▸ What to produce
Retype each record below word for word. Leave the pictures out.

Source data Start Marker

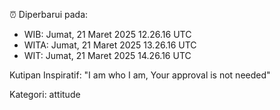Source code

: ⏰ Diperbarui pada:
- WIB: Jumat, 21 Maret 2025 12.26.16 UTC
- WITA: Jumat, 21 Maret 2025 13.26.16 UTC
- WIT: Jumat, 21 Maret 2025 14.26.16 UTC

Kutipan Inspiratif:
"I am who I am, Your approval is not needed"


Kategori: attitude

Source data End Marker

▸ Result of this task
Source code

: ⏰ Diperbarui pada:
- WIB: Jumat, 21 Maret 2025 12.26.16 UTC
- WITA: Jumat, 21 Maret 2025 13.26.16 UTC
- WIT: Jumat, 21 Maret 2025 14.26.16 UTC

Kutipan Inspiratif:
"I am who I am, Your approval is not needed"


Kategori: attitude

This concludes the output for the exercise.